Still, the Maccabi Games did not go on without some incidents, albeit small ones. On July 31, two teens in Neukolln taunted six Jewish men and threw an object at them, then fled. And at the Hotel Estrel, an Arab man yelled anti-Semitic slurs at two guards. And on Aug. 1, German police reported that anti-Semitic graffiti had been discovered on the East Side Gallery, an iconic section of the Berlin Wall.
Since January, there have been many incidents in Germany of desecration of Jewish cemeteries and anti-Semitic graffiti. Maccabi athletes were advised to not wear identifying Jewish symbols in the streets and to avoid public transportation; and private busses transported the athletes from the hotel to Olympic Park for every event.
Yet that the Maccabi Games could be held in Berlin and celebrated by the German government is a testament to how far the country has come in two generations. And while non-Jewish Berliners didn’t seem to take notice of the games, many of the Maccabi volunteers were non-Jews, and the German daily newspaper Berliner Zeitung featured the Maccabi Games on its cover in its July 29 edition, a statement of mainstream recognition in Berlin.

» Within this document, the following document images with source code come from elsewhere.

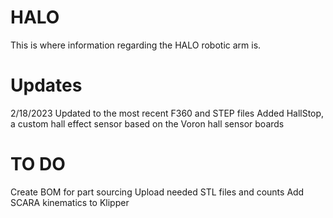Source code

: # HALO
This is where information regarding the HALO robotic arm is.

# Updates
2/18/2023
Updated to the most recent F360 and STEP files
Added HallStop, a custom hall effect sensor based on the Voron hall sensor boards

# TO DO
Create BOM for part sourcing
Upload needed STL files and counts
Add SCARA kinematics to Klipper
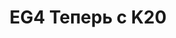 ---
layout: posts
permalink: /Sam/
title: EG4 Теперь с K20
tags: []
category: Sam
image:
  feature: sam.jpg
---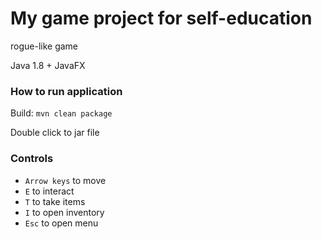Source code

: # My game project for self-education

rogue-like game

Java 1.8 + JavaFX

### How to run application

Build: `mvn clean package`

Double click to jar file

### Controls

- `Arrow keys` to move
- `E` to interact
- `T` to take items
- `I` to open inventory
- `Esc` to open menu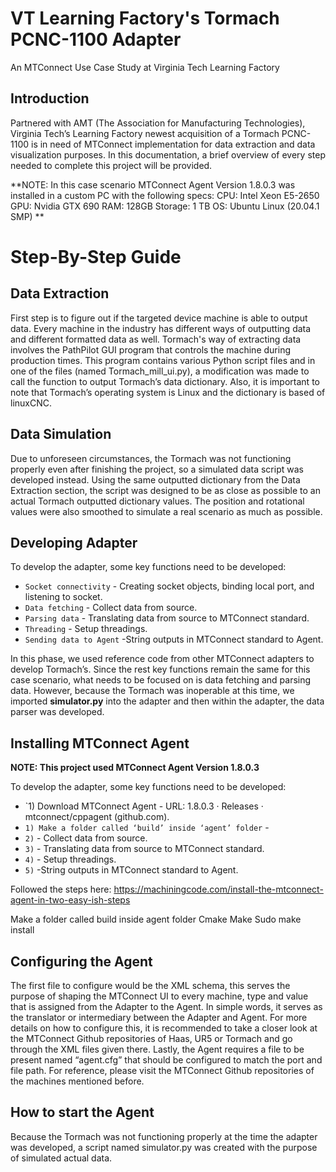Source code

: # VT Learning Factory's Tormach PCNC-1100 Adapter

An MTConnect Use Case Study at Virginia Tech Learning Factory

Introduction
------
Partnered with AMT (The Association for Manufacturing Technologies), Virginia Tech’s Learning Factory newest acquisition of a Tormach PCNC-1100 is in need of MTConnect implementation for data extraction and data visualization purposes. In this documentation, a brief overview of every step needed to complete this project will be provided. 

**NOTE: In this case scenario MTConnect Agent Version 1.8.0.3 was installed in a custom PC with the following specs:
CPU: Intel Xeon E5-2650 
GPU: Nvidia GTX 690
RAM: 128GB 
Storage: 1 TB 
OS: Ubuntu Linux (20.04.1 SMP) 
 ** 

# Step-By-Step Guide 
 
Data Extraction
------
First step is to figure out if the targeted device machine is able to output data. Every machine in the industry has different ways of outputting data and different formatted data as well. Tormach's way of extracting data involves the PathPilot GUI program that controls the machine during production times. This program contains various Python script files and in one of the files (named Tormach_mill_ui.py), a modification was made to call the function to output Tormach’s data dictionary. Also, it is important to note that Tormach’s operating system is Linux and the dictionary is based of linuxCNC.

Data Simulation
------
Due to unforeseen circumstances, the Tormach was not functioning properly even after finishing the project, so a simulated data script was developed instead. Using the same outputted dictionary from the Data Extraction section, the script was designed to be as close as possible to an actual Tormach outputted dictionary values. The position and rotational values were also smoothed to simulate a real scenario as much as possible.

Developing Adapter
------
To develop the adapter, some key functions need to be developed:
* `Socket connectivity`        - Creating socket objects, binding local port, and listening to socket.
* `Data fetching`        - Collect data from source.
* `Parsing data`        - Translating data from source to MTConnect standard.
* `Threading`        - Setup threadings.
* `Sending data to Agent`        -String outputs in MTConnect standard to Agent.

In this phase, we used reference code from other MTConnect adapters to develop Tormach’s. Since the rest key functions remain the same for this case scenario, what needs to be focused on is data fetching and parsing data. However, because the Tormach was inoperable at this time, we imported **simulator.py** into the adapter and then within the adapter, the data parser was developed.

Installing MTConnect Agent
------
**NOTE: This project used MTConnect Agent Version 1.8.0.3**

To develop the adapter, some key functions need to be developed:
* `1) Download MTConnect Agent         - URL: 1.8.0.3 · Releases · mtconnect/cppagent (github.com). 
* `1) Make a folder called ‘build’ inside ‘agent’ folder`        - 
* `2)`        - Collect data from source.
* `3)`        - Translating data from source to MTConnect standard.
* `4)`        - Setup threadings.
* `5)`        -String outputs in MTConnect standard to Agent.


Followed the steps here: https://machiningcode.com/install-the-mtconnect-agent-in-two-easy-ish-steps

Make a folder called build inside agent folder
Cmake
Make
Sudo make install

Configuring the Agent
------
The first file to configure would be the XML schema, this serves the purpose of shaping the MTConnect UI to every machine, type and value that is assigned from the Adapter to the Agent. In simple words, it serves as the translator or intermediary between the Adapter and Agent. For more details on how to configure this, it is recommended to take a closer look at the MTConnect Github repositories of Haas, UR5 or Tormach and go through the XML files given there. Lastly, the Agent requires a file to be present named “agent.cfg” that should be configured to match the port and file path. For reference, please visit the MTConnect Github repositories of the machines mentioned before.

How to start the Agent
------


Because the Tormach was not functioning properly at the time the adapter was developed, a script named simulator.py was created with the purpose of simulated actual data. 






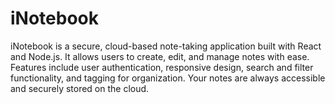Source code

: # iNotebook
iNotebook is a secure, cloud-based note-taking application built with React and Node.js. It allows users to create, edit, and manage notes with ease. Features include user authentication, responsive design, search and filter functionality, and tagging for organization. Your notes are always accessible and securely stored on the cloud.
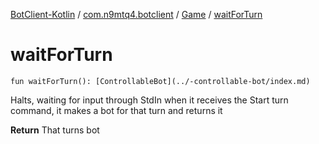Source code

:[BotClient-Kotlin](../../index.md) / [com.n9mtq4.botclient](../index.md) / [Game](index.md) / [waitForTurn](.)


# waitForTurn

`fun waitForTurn(): [ControllableBot](../-controllable-bot/index.md)`

Halts, waiting for input through StdIn
when it receives the Start turn command, it
makes a bot for that turn and returns it

**Return**
That turns bot


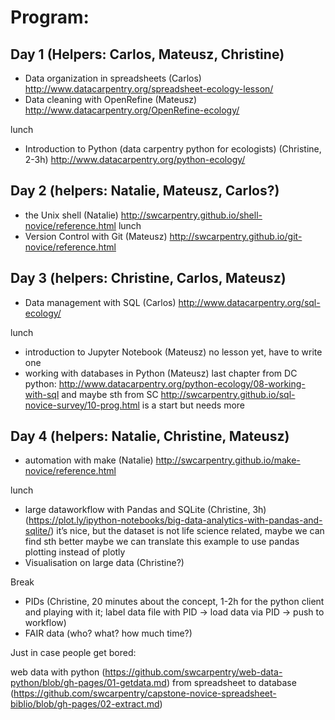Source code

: # Program:

## Day 1 (Helpers: Carlos, Mateusz, Christine)
* Data organization in spreadsheets (Carlos)
    http://www.datacarpentry.org/spreadsheet-ecology-lesson/
* Data cleaning with OpenRefine (Mateusz)
    http://www.datacarpentry.org/OpenRefine-ecology/
    
lunch

* Introduction to Python (data carpentry python for ecologists)
  (Christine, 2-3h)
  http://www.datacarpentry.org/python-ecology/

## Day 2 (helpers: Natalie, Mateusz, Carlos?)
* the Unix shell (Natalie)
    http://swcarpentry.github.io/shell-novice/reference.html
lunch
* Version Control with Git (Mateusz)
    http://swcarpentry.github.io/git-novice/reference.html

## Day 3 (helpers: Christine, Carlos, Mateusz)
* Data management with SQL (Carlos)
    http://www.datacarpentry.org/sql-ecology/

lunch

* introduction to Jupyter Notebook (Mateusz)
    no lesson yet, have to write one
* working with databases in Python (Mateusz)
    last chapter from DC python:
    http://www.datacarpentry.org/python-ecology/08-working-with-sql
    and maybe sth from SC
    http://swcarpentry.github.io/sql-novice-survey/10-prog.html
    is a start but needs more

## Day 4 (helpers: Natalie, Christine, Mateusz)
* automation with make (Natalie)
    http://swcarpentry.github.io/make-novice/reference.html

lunch

* large dataworkflow with Pandas and SQLite (Christine, 3h) (https://plot.ly/ipython-notebooks/big-data-analytics-with-pandas-and-sqlite/)
it’s nice, but the dataset is not life science related, maybe we can find sth
better maybe we can translate this example to use pandas plotting instead of
plotly
* Visualisation on large data (Christine?)

Break

* PIDs (Christine, 20 minutes about the concept, 1-2h for the python client
  and playing with it; label data file with PID → load data via PID → push to workflow)
* FAIR data (who? what? how much time?)



Just in case people get bored:

web data with python (https://github.com/swcarpentry/web-data-python/blob/gh-pages/01-getdata.md)
from spreadsheet to database (https://github.com/swcarpentry/capstone-novice-spreadsheet-biblio/blob/gh-pages/02-extract.md)
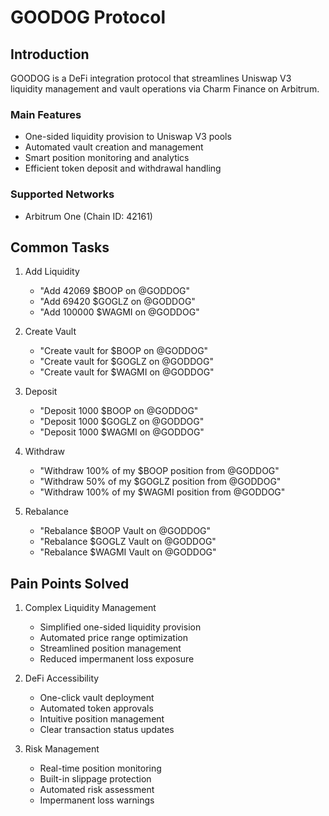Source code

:# GOODOG Protocol

## Introduction
GOODOG is a DeFi integration protocol that streamlines Uniswap V3 liquidity management and vault operations via Charm Finance on Arbitrum.

### Main Features
- One-sided liquidity provision to Uniswap V3 pools
- Automated vault creation and management
- Smart position monitoring and analytics
- Efficient token deposit and withdrawal handling

### Supported Networks
- Arbitrum One (Chain ID: 42161)

## Common Tasks

1. Add Liquidity
   - "Add 42069 $BOOP on @GODDOG"
   - "Add 69420 $GOGLZ on @GODDOG"
   - "Add 100000 $WAGMI on @GODDOG"

2. Create Vault   
   - "Create vault for $BOOP on @GODDOG"
   - "Create vault for $GOGLZ on @GODDOG"
   - "Create vault for $WAGMI on @GODDOG"

3. Deposit
   - "Deposit 1000 $BOOP on @GODDOG"
   - "Deposit 1000 $GOGLZ on @GODDOG"
   - "Deposit 1000 $WAGMI on @GODDOG"

4. Withdraw
   - "Withdraw 100% of my $BOOP position from @GODDOG"
   - "Withdraw 50% of my $GOGLZ position from @GODDOG"
   - "Withdraw 100% of my $WAGMI position from @GODDOG"

5. Rebalance
   - "Rebalance $BOOP Vault on @GODDOG"
   - "Rebalance $GOGLZ Vault on @GODDOG"
   - "Rebalance $WAGMI Vault on @GODDOG"

## Pain Points Solved

1. Complex Liquidity Management
   - Simplified one-sided liquidity provision
   - Automated price range optimization
   - Streamlined position management
   - Reduced impermanent loss exposure

2. DeFi Accessibility
   - One-click vault deployment
   - Automated token approvals
   - Intuitive position management
   - Clear transaction status updates

3. Risk Management
   - Real-time position monitoring
   - Built-in slippage protection
   - Automated risk assessment
   - Impermanent loss warnings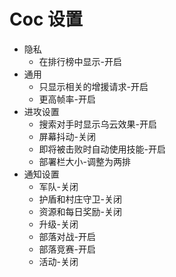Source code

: # Coc 设置

- 隐私
	- 在排行榜中显示-开启
- 通用
	- 只显示相关的增援请求-开启
	- 更高帧率-开启
- 进攻设置
	- 搜索对手时显示乌云效果-开启
	- 屏幕抖动-关闭
	- 即将被击败时自动使用技能-开启
	- 部署栏大小-调整为两排
- 通知设置
	- 军队-关闭
	- 护盾和村庄守卫-关闭
	- 资源和每日奖励-关闭
	- 升级-关闭
	- 部落对战-开启
	- 部落竞赛-开启
	- 活动-关闭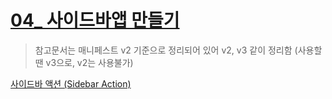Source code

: # [04_ 사이드바앱 만들기](https://developers.whale.naver.com/tutorials/sidebarAction/)
> 참고문서는 매니페스트 v2 기준으로 정리되어 있어 v2, v3 같이 정리함 (사용할땐 v3으로, v2는 사용불가)

[사이드바 액션 (Sidebar Action)](https://developers.whale.naver.com/api/extensions/sidebarAction/)

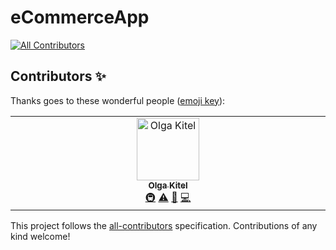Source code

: # eCommerceApp
<!-- ALL-CONTRIBUTORS-BADGE:START - Do not remove or modify this section -->
[![All Contributors](https://img.shields.io/badge/all_contributors-1-orange.svg?style=flat-square)](#contributors-)
<!-- ALL-CONTRIBUTORS-BADGE:END -->
## Contributors ✨

Thanks goes to these wonderful people ([emoji key](https://allcontributors.org/docs/en/emoji-key)):

<!-- ALL-CONTRIBUTORS-LIST:START - Do not remove or modify this section -->
<!-- prettier-ignore-start -->
<!-- markdownlint-disable -->
<table>
  <tbody>
    <tr>
      <td align="center" valign="top" width="14.28%"><a href="https://github.com/OKitel"><img src="https://avatars.githubusercontent.com/u/79774026?v=4?s=100" width="100px;" alt="Olga Kitel"/><br /><sub><b>Olga Kitel</b></sub></a><br /><a href="#infra-OKitel" title="Infrastructure (Hosting, Build-Tools, etc)">🚇</a> <a href="https://github.com/OKitel/eCommerceApp/commits?author=OKitel" title="Tests">⚠️</a> <a href="https://github.com/OKitel/eCommerceApp/commits?author=OKitel" title="Documentation">📖</a> <a href="https://github.com/OKitel/eCommerceApp/commits?author=OKitel" title="Code">💻</a></td>
    </tr>
  </tbody>
</table>

<!-- markdownlint-restore -->
<!-- prettier-ignore-end -->

<!-- ALL-CONTRIBUTORS-LIST:END -->

This project follows the [all-contributors](https://github.com/all-contributors/all-contributors) specification. Contributions of any kind welcome!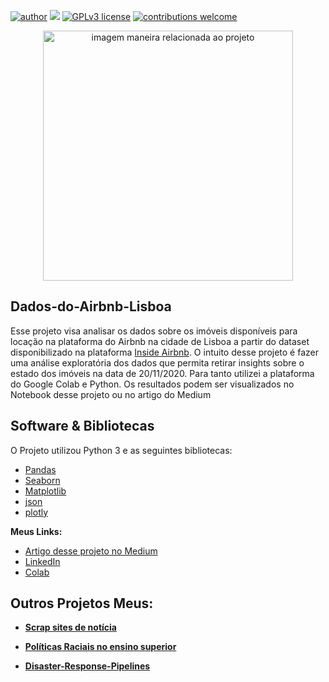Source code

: [![author](https://img.shields.io/badge/author-LeandroMinervino-red.svg)](https://www.linkedin.com/in/rafael-n-duarte/) [![](https://img.shields.io/badge/python-3.7.12+-blue.svg)](https://www.python.org/downloads/release/python-365/) [![GPLv3 license](https://img.shields.io/badge/License-GPLv3-blue.svg)](http://perso.crans.org/besson/LICENSE.html) [![contributions welcome](https://img.shields.io/badge/contributions-welcome-brightgreen.svg?style=flat)](https://github.com/rafaelnduarte/portfolio/issues)

<p align="center">
  <img src="https://images.unsplash.com/photo-1548707309-dcebeab9ea9b?ixlib=rb-1.2.1&ixid=MnwxMjA3fDB8MHxwaG90by1wYWdlfHx8fGVufDB8fHx8&auto=format&fit=crop&w=1170&q=80" alt="imagem maneira relacionada ao projeto"height=400px >
</p>

## Dados-do-Airbnb-Lisboa

Esse projeto visa analisar os dados sobre os imóveis disponíveis para locação na plataforma do Airbnb na cidade de Lisboa a partir do dataset disponibilizado na plataforma [Inside Airbnb](http://insideairbnb.com/behind.html).
O intuito desse projeto é fazer uma análise exploratória dos dados que permita retirar insights sobre o estado dos imóveis na data de 20/11/2020. Para tanto utilizei a plataforma do Google Colab e Python.
Os resultados podem ser visualizados no Notebook desse projeto ou no artigo do Medium


## Software & Bibliotecas

O Projeto utilizou Python 3 e as seguintes bibliotecas:

-   [Pandas](http://pandas.pydata.org/)
-   [Seaborn](https://seaborn.pydata.org/index.html)
-   [Matplotlib](https://matplotlib.org/)
-   [json](https://docs.python.org/3/library/json.html)
-   [plotly](https://plotly.com/)


**Meus Links:**
* [Artigo desse projeto no Medium](https://medium.com/@epp-minervino/an%C3%A1lise-explorat%C3%B3ria-dos-dados-do-airbnb-em-lisboa-2f52ba8304d0)
* [LinkedIn](https://www.linkedin.com/in/leandro-minervino-b469681b/)
* [Colab](https://colab.research.google.com/drive/1TILrx6kALwmMZ97dsoDyS6IToWy34m_c?usp=sharing)




## Outros Projetos Meus:


* **[Scrap sites de notícia](https://github.com/leandrominer85/Scrap_sites_noticias)**

* **[Políticas Raciais no ensino superior](https://github.com/leandrominer85/Pol-tica-Racial-no-Ensino-Superior-2009-2019-)**
 
* **[Disaster-Response-Pipelines](https://github.com/leandrominer85/Disaster-Response-Pipelines)**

Jews in Germany today “are proud of Germany,” Alon Meyer said. Teichtal characterized the Jewish scene in the country as an “unbelievable renaissance.”
And although Germany’s Jewish community and infrastructure today is tiny by comparison to that of Israel, the United States, Canada, Australia or a host of Latin American countries, compared to the rest of Western Europe, Germany is starting to look like an increasingly attractive option.